La vicepresidente della Lilt, Aurora Scalisi, ha aggiunto: «La sopravvivenza alla maggior parte dei tumori è aumentata, ma nel Sud, rispetto al Nord, si vive di meno per la mancata risposta agli screening e ai follow up successivi non standardizzati. La Lilt collabora da sempre con l’Asp inviando tutte le utenze con caratteristiche da screening ad eseguire l’esame nelle sedi opportune. La prevenzione primaria non è meno importante della secondaria ed oggi esistono tante ricerche che studiano l’impatto dell’alimentazione nella genomica. Anche la Lilt catanese, in collaborazione con l’Ateneo, ed in particolare con il professore Massimo Libra, il “Pascale” di Napoli e l’Universita di Toronto in Canada ha in cantiere importanti studi di questo tipo».

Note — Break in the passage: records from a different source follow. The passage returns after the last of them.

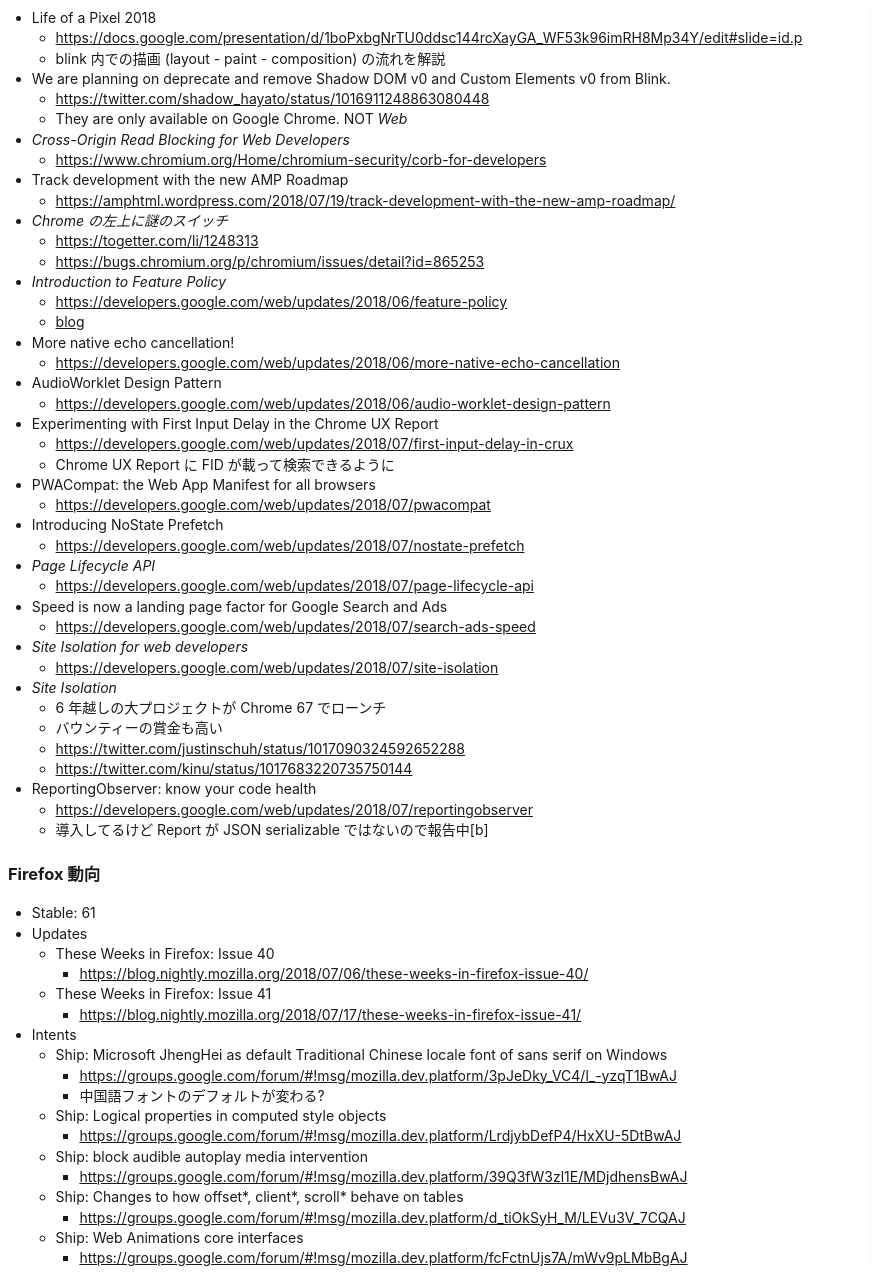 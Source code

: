   - Life of a Pixel 2018
    - <https://docs.google.com/presentation/d/1boPxbgNrTU0ddsc144rcXayGA_WF53k96imRH8Mp34Y/edit#slide=id.p>
    - blink 内での描画 (layout - paint - composition) の流れを解説
  - We are planning on deprecate and remove Shadow DOM v0 and Custom Elements v0 from Blink.
    - <https://twitter.com/shadow_hayato/status/1016911248863080448>
    - They are only available on Google Chrome. NOT *Web*
  - *Cross-Origin Read Blocking for Web Developers*
    - <https://www.chromium.org/Home/chromium-security/corb-for-developers>
  - Track development with the new AMP Roadmap
    - <https://amphtml.wordpress.com/2018/07/19/track-development-with-the-new-amp-roadmap/>
  - *Chrome の左上に謎のスイッチ*
    - <https://togetter.com/li/1248313>
    - <https://bugs.chromium.org/p/chromium/issues/detail?id=865253>
  - *Introduction to Feature Policy*
    - <https://developers.google.com/web/updates/2018/06/feature-policy>
    - [blog](https://blog.jxck.io/entries/2018-03-08/feature-policy-permission-delegation.html)
  - More native echo cancellation!
    - <https://developers.google.com/web/updates/2018/06/more-native-echo-cancellation>
  - AudioWorklet Design Pattern
    - <https://developers.google.com/web/updates/2018/06/audio-worklet-design-pattern>
  - Experimenting with First Input Delay in the Chrome UX Report
    - <https://developers.google.com/web/updates/2018/07/first-input-delay-in-crux>
    - Chrome UX Report に FID が載って検索できるように
  - PWACompat: the Web App Manifest for all browsers
    - <https://developers.google.com/web/updates/2018/07/pwacompat>
  - Introducing NoState Prefetch
    - <https://developers.google.com/web/updates/2018/07/nostate-prefetch>
  - *Page Lifecycle API*
    - <https://developers.google.com/web/updates/2018/07/page-lifecycle-api>
  - Speed is now a landing page factor for Google Search and Ads
    - <https://developers.google.com/web/updates/2018/07/search-ads-speed>
  - *Site Isolation for web developers*
    - <https://developers.google.com/web/updates/2018/07/site-isolation>
  - *Site Isolation*
    - 6 年越しの大プロジェクトが Chrome 67 でローンチ
    - バウンティーの賞金も高い
    - <https://twitter.com/justinschuh/status/1017090324592652288>
    - <https://twitter.com/kinu/status/1017683220735750144>
  - ReportingObserver: know your code health
    - <https://developers.google.com/web/updates/2018/07/reportingobserver>
    - 導入してるけど Report が JSON serializable ではないので報告中[b]


### Firefox 動向

- Stable: 61
- Updates
  - These Weeks in Firefox: Issue 40
    - <https://blog.nightly.mozilla.org/2018/07/06/these-weeks-in-firefox-issue-40/>
  - These Weeks in Firefox: Issue 41
    - <https://blog.nightly.mozilla.org/2018/07/17/these-weeks-in-firefox-issue-41/>
- Intents
  - Ship: Microsoft JhengHei as default Traditional Chinese locale font of sans serif on Windows
    - <https://groups.google.com/forum/#!msg/mozilla.dev.platform/3pJeDky_VC4/l_-yzqT1BwAJ>
    - 中国語フォントのデフォルトが変わる?
  - Ship: Logical properties in computed style objects
    - <https://groups.google.com/forum/#!msg/mozilla.dev.platform/LrdjybDefP4/HxXU-5DtBwAJ>
  - Ship: block audible autoplay media intervention
    - <https://groups.google.com/forum/#!msg/mozilla.dev.platform/39Q3fW3zl1E/MDjdhensBwAJ>
  - Ship: Changes to how offset*, client*, scroll* behave on tables
    - <https://groups.google.com/forum/#!msg/mozilla.dev.platform/d_tiOkSyH_M/LEVu3V_7CQAJ>
  - Ship: Web Animations core interfaces
    - <https://groups.google.com/forum/#!msg/mozilla.dev.platform/fcFctnUjs7A/mWv9pLMbBgAJ>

Soddisfatta, a fine manifestazione, Claudia Doria, responsabile del volontariato: «Siamo alla sesta edizione della “scacciata” e alla seconda del Villaggio della salute e possiamo dire di aver centrato l’obiettivo in considerazione della risposta avuta dai visitatori. Come Lilt ci battiamo ogni giorno affinché la prevenzione oncologica diventi per un numero crescente di persone uno stile di vita».